El corresponsal de The New York Herald Tribune, en un español macarrónico pero comprensible, había preguntado durante el trayecto en autobús a Valentín Thiebaut, el enviado del diario argentino Democracia, si era cierto que al redactor de discursos lo habían subido al avión en el último minuto por orden del mismísimo presidente, temeroso de la habilidad oratoria de la primera dama. A esas alturas, todos sabíamos que Democracia era el periódico argentino más afín al peronismo, alguien llegó a comentar incluso que era propiedad personal de la Señora.

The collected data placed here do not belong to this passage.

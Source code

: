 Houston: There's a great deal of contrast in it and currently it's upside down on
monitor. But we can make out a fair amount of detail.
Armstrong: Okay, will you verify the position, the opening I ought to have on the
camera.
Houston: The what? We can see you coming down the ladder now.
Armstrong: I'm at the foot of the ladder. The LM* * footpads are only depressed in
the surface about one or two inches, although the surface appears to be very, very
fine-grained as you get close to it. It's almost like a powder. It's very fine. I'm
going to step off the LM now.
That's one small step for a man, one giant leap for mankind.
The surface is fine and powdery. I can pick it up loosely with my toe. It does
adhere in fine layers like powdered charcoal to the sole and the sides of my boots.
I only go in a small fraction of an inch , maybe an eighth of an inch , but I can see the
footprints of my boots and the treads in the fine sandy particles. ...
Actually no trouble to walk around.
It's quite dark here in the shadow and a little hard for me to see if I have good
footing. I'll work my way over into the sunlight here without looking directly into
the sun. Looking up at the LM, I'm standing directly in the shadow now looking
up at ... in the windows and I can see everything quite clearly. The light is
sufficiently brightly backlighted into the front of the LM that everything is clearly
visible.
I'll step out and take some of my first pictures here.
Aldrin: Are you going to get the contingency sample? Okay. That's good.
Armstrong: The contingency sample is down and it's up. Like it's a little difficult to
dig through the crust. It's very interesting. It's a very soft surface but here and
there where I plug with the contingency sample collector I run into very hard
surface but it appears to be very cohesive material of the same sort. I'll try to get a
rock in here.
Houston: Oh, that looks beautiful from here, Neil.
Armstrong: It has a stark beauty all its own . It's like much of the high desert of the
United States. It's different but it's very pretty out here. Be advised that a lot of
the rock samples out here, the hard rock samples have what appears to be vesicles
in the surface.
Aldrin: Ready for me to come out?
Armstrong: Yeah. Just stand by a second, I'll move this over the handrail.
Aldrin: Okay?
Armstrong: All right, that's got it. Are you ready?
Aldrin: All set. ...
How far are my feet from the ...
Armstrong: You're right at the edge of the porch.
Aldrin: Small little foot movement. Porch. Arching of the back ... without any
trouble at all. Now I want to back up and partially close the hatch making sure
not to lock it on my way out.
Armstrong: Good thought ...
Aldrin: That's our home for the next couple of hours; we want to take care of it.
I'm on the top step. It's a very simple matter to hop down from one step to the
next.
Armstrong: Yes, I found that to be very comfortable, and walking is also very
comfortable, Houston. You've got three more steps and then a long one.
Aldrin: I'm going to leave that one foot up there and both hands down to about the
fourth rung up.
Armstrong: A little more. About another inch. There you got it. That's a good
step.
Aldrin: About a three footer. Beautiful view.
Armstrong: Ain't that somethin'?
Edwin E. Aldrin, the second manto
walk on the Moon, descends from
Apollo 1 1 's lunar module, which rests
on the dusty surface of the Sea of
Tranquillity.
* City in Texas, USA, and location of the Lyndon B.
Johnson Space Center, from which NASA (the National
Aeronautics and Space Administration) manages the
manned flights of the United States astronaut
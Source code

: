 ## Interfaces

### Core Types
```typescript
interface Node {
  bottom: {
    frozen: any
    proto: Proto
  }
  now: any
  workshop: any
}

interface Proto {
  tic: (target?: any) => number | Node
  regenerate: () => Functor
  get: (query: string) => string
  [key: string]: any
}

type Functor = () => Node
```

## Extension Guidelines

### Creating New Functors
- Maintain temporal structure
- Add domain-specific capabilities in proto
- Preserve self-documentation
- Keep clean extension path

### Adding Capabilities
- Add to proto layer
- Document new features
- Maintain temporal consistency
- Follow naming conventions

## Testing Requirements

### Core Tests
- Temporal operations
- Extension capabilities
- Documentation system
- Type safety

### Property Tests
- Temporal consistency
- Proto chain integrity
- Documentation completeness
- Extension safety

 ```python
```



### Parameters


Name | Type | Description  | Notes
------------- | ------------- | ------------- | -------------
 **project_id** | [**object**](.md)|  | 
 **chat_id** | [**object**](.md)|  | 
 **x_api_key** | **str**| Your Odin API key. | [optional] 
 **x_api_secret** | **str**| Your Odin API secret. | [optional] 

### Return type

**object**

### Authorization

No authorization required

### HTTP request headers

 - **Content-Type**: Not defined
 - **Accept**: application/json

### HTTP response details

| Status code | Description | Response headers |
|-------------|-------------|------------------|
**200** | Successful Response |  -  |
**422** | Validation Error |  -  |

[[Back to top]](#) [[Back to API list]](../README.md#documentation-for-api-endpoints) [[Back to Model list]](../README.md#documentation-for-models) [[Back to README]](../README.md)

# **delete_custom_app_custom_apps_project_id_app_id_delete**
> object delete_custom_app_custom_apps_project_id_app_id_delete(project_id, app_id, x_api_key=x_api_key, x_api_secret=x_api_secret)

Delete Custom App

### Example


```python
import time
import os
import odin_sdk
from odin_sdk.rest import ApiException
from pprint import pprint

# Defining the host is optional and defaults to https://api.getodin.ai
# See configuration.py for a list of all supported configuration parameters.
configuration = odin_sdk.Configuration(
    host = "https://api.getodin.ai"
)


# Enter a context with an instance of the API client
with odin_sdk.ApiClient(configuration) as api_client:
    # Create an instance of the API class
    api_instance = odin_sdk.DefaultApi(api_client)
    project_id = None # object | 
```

Mientras ella seguía desmenuzando las frases rimbombantes que le habían escrito y sonaban los fogonazos de los flashes de los fotógrafos, yo me dediqué a cumplir con mis planes. El primer objetivo que me planteé fue buscar entre los presentes a los miembros de su séquito a los que debería intentar acercarme. Los localicé en primera fila, a un lado, rodeados de generales, prelados y altos gerifaltes. Ninguno presentaba nada particularmente distintivo, todo en ellos era correcto pero, en cierta manera, los percibí diferentes, como menos rígidos y agarrotados que los nuestros. La señora vestida de malva con un discreto tocado de flores en la cabeza supuse que sería Lillian Lagomarsino, la acompañante y consejera. Al señor maduro de torso ancho lo identifiqué como Alberto Dodero, el magnate naviero encargado de coordinar y sufragar la parte no oficial del viaje. Y el más joven, el de cabello peinado al agua y fino bigote, anticipé que era el hermano, el picaflor que pocos años atrás vendía jabones y ahora era pieza crucial en el engranaje de la presidencia. Juancito lo llamaban.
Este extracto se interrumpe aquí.